━━━━━ Available data

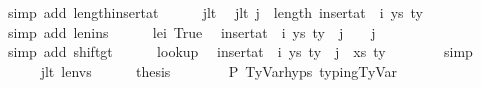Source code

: \begin{isabellebody}
\ {\isacharparenleft}{\kern0pt}simp\ add{\isacharcolon}{\kern0pt}\ length{\isacharunderscore}{\kern0pt}insert{\isacharunderscore}{\kern0pt}at{\isacharparenright}{\kern0pt}\isanewline
\isanewline
\ \ \ \ \isamarkupfalse%
\ j{\isacharunderscore}{\kern0pt}lt\ \isamarkupfalse%
\ j{\isacharunderscore}{\kern0pt}lt{\isacharprime}{\kern0pt}{\isacharcolon}{\kern0pt}\ {\isachardoublequoteopen}j\ {\isacharless}{\kern0pt}\ length\ {\isacharparenleft}{\kern0pt}insert{\isacharunderscore}{\kern0pt}at\ {\isasymGamma}\ i\ {\isacharparenleft}{\kern0pt}ys{\isacharcomma}{\kern0pt}\ ty{}{\isacharparenright}{\kern0pt}{\isacharparenright}{\kern0pt}{\isachardoublequoteclose}\isanewline
\ \ \ \ \ \ \isamarkupfalse%
\ {\isacharparenleft}{\kern0pt}simp\ add{\isacharcolon}{\kern0pt}\ len{\isacharunderscore}{\kern0pt}ins{\isacharparenright}{\kern0pt}\isanewline
\isanewline
\ \ \ \ \isamarkupfalse%
\ le{\isacharunderscore}{\kern0pt}i\ True\ \isamarkupfalse%
\ {\isachardoublequoteopen}{\isacharparenleft}{\kern0pt}insert{\isacharunderscore}{\kern0pt}at\ {\isasymGamma}\ i\ {\isacharparenleft}{\kern0pt}ys{\isacharcomma}{\kern0pt}\ ty{}{\isacharparenright}{\kern0pt}{\isacharparenright}{\kern0pt}\ {\isacharbang}{\kern0pt}\ j\ {\isacharequal}{\kern0pt}\ {\isasymGamma}\ {\isacharbang}{\kern0pt}\ j{\isachardoublequoteclose}\isanewline
\ \ \ \ \ \ \isamarkupfalse%
\ {\isacharparenleft}{\kern0pt}simp\ add{\isacharcolon}{\kern0pt}\ shift{\isacharunderscore}{\kern0pt}gt{\isacharparenright}{\kern0pt}\isanewline
\isanewline
\ \ \ \ \isamarkupfalse%
\ lookup\ \isamarkupfalse%
\ {\isachardoublequoteopen}{\isacharparenleft}{\kern0pt}insert{\isacharunderscore}{\kern0pt}at\ {\isasymGamma}\ i\ {\isacharparenleft}{\kern0pt}ys{\isacharcomma}{\kern0pt}\ ty{}{\isacharparenright}{\kern0pt}{\isacharparenright}{\kern0pt}\ {\isacharbang}{\kern0pt}\ j\ {\isacharequal}{\kern0pt}\ {\isacharparenleft}{\kern0pt}xs{\isacharcomma}{\kern0pt}\ ty{\isacharparenright}{\kern0pt}{\isachardoublequoteclose}\isanewline
\ \ \ \ \ \ \isamarkupfalse%
\ simp\isanewline
\isanewline
\ \ \ \ \isamarkupfalse%
\ j{\isacharunderscore}{\kern0pt}lt{\isacharprime}{\kern0pt}\ len{\isacharunderscore}{\kern0pt}vs\isanewline
\ \ \ \ \isamarkupfalse%
\ {\isacharquery}{\kern0pt}thesis\isanewline
\ \ \ \ \ \ \isamarkupfalse%
\ P{}\ TyVar{\isachardot}{\kern0pt}hyps{\isacharparenleft}{\kern0pt}{}{\isacharcomma}{\kern0pt}{}{\isacharcomma}{\kern0pt}{}{\isacharparenright}{\kern0pt}\ typing{\isachardot}{\kern0pt}TyVar\ \isamarkupfalse%

\end{isabellebody}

━━━━━━━━━━

» How to complete this task
Take the word "isacharbang" and find each line of the material that contains it. Copy those lines.

» Written solution
\ {\isachardoublequoteopen}{\isacharparenleft}{\kern0pt}insert{\isacharunderscore}{\kern0pt}at\ {\isasymGamma}\ i\ {\isacharparenleft}{\kern0pt}ys{\isacharcomma}{\kern0pt}\ ty{}{\isacharparenright}{\kern0pt}{\isacharparenright}{\kern0pt}\ {\isacharbang}{\kern0pt}\ j\ {\isacharequal}{\kern0pt}\ {\isasymGamma}\ {\isacharbang}{\kern0pt}\ j{\isachardoublequoteclose}\isanewline
\ {\isachardoublequoteopen}{\isacharparenleft}{\kern0pt}insert{\isacharunderscore}{\kern0pt}at\ {\isasymGamma}\ i\ {\isacharparenleft}{\kern0pt}ys{\isacharcomma}{\kern0pt}\ ty{}{\isacharparenright}{\kern0pt}{\isacharparenright}{\kern0pt}\ {\isacharbang}{\kern0pt}\ j\ {\isacharequal}{\kern0pt}\ {\isacharparenleft}{\kern0pt}xs{\isacharcomma}{\kern0pt}\ ty{\isacharparenright}{\kern0pt}{\isachardoublequoteclose}\isanewline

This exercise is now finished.